== TASK INPUTS

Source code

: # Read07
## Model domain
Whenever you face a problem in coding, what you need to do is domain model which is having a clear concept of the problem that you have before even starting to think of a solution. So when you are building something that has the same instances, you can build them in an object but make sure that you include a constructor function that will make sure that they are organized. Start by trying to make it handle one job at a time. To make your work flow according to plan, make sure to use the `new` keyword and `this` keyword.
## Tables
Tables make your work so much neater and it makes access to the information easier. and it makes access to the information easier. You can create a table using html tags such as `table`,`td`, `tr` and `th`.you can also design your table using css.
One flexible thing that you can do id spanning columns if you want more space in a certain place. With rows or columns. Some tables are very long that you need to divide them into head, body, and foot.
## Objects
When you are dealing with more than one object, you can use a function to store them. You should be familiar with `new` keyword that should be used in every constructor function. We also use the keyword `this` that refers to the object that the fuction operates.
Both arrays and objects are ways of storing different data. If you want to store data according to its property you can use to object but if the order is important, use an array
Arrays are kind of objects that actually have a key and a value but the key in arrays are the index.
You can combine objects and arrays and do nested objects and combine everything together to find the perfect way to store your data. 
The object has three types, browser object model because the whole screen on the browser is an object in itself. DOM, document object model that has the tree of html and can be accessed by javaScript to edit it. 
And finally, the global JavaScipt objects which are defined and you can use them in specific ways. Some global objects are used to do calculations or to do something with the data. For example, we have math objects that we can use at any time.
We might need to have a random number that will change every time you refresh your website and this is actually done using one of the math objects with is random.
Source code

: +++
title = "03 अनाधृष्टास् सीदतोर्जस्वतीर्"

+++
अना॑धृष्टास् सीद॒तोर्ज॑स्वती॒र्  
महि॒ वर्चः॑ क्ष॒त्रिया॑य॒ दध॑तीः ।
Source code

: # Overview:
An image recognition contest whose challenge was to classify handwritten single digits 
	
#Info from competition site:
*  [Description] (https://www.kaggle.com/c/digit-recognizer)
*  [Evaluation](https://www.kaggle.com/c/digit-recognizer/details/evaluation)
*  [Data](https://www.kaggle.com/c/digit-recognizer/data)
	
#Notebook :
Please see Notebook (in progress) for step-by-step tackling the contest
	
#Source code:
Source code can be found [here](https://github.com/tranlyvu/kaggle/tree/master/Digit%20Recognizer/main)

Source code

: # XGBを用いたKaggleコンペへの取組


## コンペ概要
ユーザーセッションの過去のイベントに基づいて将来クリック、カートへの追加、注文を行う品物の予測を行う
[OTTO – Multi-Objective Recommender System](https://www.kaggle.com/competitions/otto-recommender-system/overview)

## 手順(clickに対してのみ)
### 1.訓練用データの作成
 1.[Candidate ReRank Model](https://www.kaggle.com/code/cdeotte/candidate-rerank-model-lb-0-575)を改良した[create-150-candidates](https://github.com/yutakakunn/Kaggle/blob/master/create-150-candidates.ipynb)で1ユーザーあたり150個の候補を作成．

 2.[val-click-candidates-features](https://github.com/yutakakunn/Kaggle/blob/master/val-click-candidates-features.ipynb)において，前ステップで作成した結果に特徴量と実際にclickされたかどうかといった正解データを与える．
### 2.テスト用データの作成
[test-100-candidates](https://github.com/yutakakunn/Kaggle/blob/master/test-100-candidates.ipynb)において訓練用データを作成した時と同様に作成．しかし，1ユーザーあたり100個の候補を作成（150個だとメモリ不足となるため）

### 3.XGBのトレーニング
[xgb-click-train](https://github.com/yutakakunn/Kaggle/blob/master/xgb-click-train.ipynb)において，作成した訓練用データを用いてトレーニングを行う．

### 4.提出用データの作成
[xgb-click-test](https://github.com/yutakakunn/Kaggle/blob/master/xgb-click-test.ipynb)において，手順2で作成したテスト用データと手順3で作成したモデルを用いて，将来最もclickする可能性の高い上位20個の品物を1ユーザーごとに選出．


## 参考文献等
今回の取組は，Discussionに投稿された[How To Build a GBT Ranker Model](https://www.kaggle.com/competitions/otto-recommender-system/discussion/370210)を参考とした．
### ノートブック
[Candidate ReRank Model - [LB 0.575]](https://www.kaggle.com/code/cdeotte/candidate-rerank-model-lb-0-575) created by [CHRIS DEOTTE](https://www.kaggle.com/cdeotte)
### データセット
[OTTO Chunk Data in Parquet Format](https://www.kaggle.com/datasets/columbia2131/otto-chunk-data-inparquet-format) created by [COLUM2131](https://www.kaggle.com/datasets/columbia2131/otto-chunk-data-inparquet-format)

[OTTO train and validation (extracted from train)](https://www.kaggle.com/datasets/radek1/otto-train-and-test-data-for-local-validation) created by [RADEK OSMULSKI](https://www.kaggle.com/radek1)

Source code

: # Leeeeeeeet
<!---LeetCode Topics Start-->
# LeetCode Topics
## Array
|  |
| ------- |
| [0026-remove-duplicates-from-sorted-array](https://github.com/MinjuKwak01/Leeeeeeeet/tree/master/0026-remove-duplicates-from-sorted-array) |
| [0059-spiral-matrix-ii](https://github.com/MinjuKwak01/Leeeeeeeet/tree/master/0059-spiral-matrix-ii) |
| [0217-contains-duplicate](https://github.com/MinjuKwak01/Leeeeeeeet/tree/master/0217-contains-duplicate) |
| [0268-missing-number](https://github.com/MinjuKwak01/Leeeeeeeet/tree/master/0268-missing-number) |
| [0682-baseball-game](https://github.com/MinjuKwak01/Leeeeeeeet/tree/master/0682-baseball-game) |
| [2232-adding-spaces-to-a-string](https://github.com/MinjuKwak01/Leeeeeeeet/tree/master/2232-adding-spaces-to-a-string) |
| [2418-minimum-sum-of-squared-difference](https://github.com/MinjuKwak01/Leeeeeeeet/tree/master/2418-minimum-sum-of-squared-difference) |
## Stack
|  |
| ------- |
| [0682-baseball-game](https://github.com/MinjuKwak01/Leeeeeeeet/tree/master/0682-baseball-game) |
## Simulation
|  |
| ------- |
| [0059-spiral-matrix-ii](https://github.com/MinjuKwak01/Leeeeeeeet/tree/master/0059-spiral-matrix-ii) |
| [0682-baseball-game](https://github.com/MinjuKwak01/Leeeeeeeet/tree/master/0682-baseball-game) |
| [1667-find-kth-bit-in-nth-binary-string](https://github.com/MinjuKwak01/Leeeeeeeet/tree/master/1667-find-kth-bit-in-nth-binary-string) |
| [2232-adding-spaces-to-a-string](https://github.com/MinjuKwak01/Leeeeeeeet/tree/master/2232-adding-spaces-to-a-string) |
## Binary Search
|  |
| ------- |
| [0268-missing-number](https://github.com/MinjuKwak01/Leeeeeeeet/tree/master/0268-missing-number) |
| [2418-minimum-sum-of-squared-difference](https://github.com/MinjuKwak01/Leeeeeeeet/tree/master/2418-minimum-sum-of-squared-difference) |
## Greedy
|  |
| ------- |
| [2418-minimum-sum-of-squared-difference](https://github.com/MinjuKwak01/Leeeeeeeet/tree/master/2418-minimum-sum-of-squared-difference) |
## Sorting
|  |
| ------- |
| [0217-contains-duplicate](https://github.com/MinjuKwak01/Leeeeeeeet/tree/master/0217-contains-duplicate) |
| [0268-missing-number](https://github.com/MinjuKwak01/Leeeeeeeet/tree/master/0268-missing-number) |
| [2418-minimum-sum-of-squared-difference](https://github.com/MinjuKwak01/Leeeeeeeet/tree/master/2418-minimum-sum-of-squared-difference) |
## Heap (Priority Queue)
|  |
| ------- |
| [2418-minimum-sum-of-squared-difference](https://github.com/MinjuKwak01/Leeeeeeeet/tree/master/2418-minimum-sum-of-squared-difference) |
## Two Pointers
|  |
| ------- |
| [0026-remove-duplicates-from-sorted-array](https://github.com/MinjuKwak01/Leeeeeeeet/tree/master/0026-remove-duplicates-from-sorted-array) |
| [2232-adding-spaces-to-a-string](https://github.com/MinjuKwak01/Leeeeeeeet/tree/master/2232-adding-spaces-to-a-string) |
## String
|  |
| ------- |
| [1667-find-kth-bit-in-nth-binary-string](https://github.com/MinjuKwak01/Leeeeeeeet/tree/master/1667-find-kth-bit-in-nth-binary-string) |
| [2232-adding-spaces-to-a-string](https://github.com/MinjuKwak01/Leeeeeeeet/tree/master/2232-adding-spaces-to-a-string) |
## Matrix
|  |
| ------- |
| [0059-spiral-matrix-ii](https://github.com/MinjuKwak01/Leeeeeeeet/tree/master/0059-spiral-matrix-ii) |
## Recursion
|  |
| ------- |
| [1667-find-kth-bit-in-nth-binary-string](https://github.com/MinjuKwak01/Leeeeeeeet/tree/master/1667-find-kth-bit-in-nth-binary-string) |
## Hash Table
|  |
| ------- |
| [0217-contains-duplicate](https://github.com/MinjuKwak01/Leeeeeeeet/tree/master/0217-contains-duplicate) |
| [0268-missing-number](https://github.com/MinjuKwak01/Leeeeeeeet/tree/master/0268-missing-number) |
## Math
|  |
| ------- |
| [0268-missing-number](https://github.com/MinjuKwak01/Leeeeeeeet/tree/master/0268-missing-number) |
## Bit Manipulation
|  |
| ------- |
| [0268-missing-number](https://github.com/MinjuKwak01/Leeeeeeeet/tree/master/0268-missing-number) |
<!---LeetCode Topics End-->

====

* ASSIGNMENT
Using the entries above, repeat only the lines from the one containing "Both arrays and" through the one containing "You can combine", end lines included.

* EXERCISE SOLUTION
Both arrays and objects are ways of storing different data. If you want to store data according to its property you can use to object but if the order is important, use an array
Arrays are kind of objects that actually have a key and a value but the key in arrays are the index.
You can combine objects and arrays and do nested objects and combine everything together to find the perfect way to store your data. 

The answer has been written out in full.